EV will be NEW NORMAL! Vol.1

Honda eで日本のアメリカへ。

コロナ禍のバカタレのせいで、海外旅行に行きにくいいま。でも、もう旅欲ははち切れんばかりにパンパンっす。そこで我々、考えた。「日本にいながらアメリカを感じるにはどうすれば良いか」。その答えが、日本にあるアメリカっぽい場所を巡るというこの企画。足も、普段使い慣れていないEVにすることによって、旅感がさらにアップするのでは? ということで、「Honda e」に乗り込んで、一路アメリカを目指したのだ。

  • Photo_Masaru Furuya
  • Text_Takashi Sakurai
  • Edit_Keisuke Kimura

街乗り推奨のHonda eを、無理矢理ロングドライブに連れ出してみた。

「もうそろそろやばくないですか?」

運転席でキムラがつぶやく。まったく小心者め。

我々が向かっているのはアリゾナ。いまは都心から東北道を北上中だ。

東北道の時点でアリゾナじゃないじゃん!というツッコミ、当然です。でも実はあるのだ。日本のアリゾナと呼ばれる場所が。

福島県にあるアリゾナこと、磐梯吾妻スカイラインを目指す旅。

今回はこのアリゾナを筆頭に、日本にあるアメリカっぽい場所を巡るという1泊2日のロードトリップ。
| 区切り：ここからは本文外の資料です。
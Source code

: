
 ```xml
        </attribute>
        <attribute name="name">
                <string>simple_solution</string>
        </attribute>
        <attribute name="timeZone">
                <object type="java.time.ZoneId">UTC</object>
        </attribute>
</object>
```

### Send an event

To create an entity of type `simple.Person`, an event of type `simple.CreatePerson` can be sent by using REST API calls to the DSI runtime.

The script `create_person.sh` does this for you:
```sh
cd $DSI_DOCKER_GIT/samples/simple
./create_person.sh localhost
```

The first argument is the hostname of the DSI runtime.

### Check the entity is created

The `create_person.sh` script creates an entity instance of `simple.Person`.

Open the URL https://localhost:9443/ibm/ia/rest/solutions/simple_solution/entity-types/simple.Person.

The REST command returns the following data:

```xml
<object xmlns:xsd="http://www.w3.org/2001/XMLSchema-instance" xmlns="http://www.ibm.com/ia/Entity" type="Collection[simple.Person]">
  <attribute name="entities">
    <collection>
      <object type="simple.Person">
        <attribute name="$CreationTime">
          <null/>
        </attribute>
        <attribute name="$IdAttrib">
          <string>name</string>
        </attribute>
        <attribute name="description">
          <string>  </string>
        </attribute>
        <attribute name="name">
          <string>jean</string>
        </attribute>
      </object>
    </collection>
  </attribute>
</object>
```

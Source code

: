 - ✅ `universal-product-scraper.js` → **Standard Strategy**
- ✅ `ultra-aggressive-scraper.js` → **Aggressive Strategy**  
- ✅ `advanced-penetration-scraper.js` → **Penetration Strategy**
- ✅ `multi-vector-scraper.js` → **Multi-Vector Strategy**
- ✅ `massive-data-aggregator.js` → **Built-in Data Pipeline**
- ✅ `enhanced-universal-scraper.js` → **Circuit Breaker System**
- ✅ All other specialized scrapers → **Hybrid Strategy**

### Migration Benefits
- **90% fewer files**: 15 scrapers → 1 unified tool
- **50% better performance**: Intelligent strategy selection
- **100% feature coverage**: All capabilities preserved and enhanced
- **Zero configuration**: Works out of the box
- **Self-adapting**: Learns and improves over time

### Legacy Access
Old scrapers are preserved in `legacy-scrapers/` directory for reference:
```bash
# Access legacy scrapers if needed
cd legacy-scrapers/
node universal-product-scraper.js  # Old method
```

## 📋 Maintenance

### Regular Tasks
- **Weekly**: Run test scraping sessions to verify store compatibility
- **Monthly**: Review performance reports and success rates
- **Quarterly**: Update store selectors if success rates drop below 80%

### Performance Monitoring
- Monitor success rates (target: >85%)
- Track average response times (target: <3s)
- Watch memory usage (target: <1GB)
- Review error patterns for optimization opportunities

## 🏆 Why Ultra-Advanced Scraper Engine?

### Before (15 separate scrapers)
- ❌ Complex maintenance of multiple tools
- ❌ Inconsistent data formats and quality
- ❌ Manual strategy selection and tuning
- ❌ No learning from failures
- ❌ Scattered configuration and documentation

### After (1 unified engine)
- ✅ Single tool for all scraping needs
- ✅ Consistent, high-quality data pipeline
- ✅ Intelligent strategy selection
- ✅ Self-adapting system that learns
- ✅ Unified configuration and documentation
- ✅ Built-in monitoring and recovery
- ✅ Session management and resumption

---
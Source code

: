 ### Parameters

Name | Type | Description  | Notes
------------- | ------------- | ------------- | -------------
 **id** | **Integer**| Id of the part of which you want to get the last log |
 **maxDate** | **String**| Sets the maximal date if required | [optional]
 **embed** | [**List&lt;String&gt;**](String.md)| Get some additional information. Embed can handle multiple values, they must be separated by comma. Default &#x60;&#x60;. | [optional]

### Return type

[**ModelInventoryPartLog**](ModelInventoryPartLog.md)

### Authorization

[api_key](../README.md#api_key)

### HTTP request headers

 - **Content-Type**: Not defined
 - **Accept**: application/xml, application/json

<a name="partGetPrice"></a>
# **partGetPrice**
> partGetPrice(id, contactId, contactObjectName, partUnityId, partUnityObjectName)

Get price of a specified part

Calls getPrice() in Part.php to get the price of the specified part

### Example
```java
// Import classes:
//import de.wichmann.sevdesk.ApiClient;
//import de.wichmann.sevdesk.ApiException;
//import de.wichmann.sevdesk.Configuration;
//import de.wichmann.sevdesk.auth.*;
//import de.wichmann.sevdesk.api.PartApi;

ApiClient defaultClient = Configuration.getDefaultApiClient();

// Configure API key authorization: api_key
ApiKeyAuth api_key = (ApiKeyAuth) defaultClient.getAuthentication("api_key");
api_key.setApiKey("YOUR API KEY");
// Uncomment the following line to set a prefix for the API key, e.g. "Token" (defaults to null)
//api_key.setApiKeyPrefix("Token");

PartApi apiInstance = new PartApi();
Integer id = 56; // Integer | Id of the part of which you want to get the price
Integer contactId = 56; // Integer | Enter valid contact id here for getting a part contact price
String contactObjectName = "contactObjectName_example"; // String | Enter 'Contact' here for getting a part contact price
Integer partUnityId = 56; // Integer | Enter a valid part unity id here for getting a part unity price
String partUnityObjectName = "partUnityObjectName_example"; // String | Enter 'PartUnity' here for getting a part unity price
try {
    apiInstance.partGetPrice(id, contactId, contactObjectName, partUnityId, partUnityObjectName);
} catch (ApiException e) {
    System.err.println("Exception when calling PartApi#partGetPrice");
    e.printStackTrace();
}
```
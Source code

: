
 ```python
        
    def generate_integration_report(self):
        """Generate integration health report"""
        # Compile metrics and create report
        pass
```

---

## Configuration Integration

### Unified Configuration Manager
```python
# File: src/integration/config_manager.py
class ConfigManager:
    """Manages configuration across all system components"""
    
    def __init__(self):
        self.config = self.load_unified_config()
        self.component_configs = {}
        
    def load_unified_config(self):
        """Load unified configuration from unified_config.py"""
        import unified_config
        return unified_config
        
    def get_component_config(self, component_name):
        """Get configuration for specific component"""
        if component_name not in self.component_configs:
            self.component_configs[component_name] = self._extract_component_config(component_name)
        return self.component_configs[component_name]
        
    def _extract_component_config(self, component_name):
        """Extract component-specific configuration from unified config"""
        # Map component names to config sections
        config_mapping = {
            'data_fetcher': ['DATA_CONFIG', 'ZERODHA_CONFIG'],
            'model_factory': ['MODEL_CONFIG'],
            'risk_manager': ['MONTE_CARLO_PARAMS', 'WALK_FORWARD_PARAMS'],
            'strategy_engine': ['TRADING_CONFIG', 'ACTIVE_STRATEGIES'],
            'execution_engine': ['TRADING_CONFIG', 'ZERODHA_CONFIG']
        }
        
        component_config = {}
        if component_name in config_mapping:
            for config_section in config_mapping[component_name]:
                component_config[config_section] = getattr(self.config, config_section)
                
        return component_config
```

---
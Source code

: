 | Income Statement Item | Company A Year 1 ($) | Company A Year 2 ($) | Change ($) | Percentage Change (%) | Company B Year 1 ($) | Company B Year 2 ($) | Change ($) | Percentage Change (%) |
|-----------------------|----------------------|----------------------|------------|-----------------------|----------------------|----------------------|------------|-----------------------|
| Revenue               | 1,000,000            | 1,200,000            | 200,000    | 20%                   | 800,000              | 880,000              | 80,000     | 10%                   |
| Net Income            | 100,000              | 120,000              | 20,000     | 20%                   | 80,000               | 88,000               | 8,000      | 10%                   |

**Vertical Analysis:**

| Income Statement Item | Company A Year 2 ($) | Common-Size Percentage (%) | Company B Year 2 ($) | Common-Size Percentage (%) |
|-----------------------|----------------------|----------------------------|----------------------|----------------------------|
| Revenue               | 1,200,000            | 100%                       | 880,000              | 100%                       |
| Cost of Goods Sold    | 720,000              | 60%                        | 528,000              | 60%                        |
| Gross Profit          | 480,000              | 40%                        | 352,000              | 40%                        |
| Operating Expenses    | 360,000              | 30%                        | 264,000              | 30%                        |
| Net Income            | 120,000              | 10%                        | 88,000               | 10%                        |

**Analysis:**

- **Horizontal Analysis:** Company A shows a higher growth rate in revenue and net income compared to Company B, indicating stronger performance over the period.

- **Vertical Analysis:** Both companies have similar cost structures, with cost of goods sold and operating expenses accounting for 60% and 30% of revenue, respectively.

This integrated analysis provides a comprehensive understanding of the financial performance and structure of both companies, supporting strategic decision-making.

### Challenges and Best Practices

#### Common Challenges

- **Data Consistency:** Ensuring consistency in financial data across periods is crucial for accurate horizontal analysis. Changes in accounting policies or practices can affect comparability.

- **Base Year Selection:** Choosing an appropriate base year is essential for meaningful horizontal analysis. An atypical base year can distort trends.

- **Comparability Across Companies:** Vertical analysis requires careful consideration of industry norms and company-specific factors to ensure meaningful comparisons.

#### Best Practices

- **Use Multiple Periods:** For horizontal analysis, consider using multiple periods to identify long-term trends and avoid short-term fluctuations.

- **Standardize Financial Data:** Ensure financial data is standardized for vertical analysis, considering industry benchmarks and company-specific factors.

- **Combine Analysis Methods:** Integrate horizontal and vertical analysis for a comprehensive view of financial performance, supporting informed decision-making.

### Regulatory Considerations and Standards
総距離は軽く700kmを超える。「Honda e」の航続可能距離は259km(WLTCモード Honda e Advanceの場合)だから、最低でも3回の充電が必要だ。

左がフイナム編集部のキムラ、右がライターの櫻井。どちらも旅好きでアメリカでのロードトリップの経験あり。真ん中に映るのが今回の相棒である「Honda e」。

参加するのはライターの櫻井と編集のキムラ、そしてカメラマンの3人だ。ムサいおっさん三人旅の相棒は「Honda e」。“e”はもちろんELECTRICの“e”。〈ホンダ〉初となるEVだ。

日本では、まだまだ普及していないEV。その性能はもちろんのこと、急速充電ステーションなどのインフラはどうなってるの?など分からないことも多い。そこでいっちょ、実際にロングドライブしてみて、体を張って確かめてみましょうというのが当企画の狙いだ。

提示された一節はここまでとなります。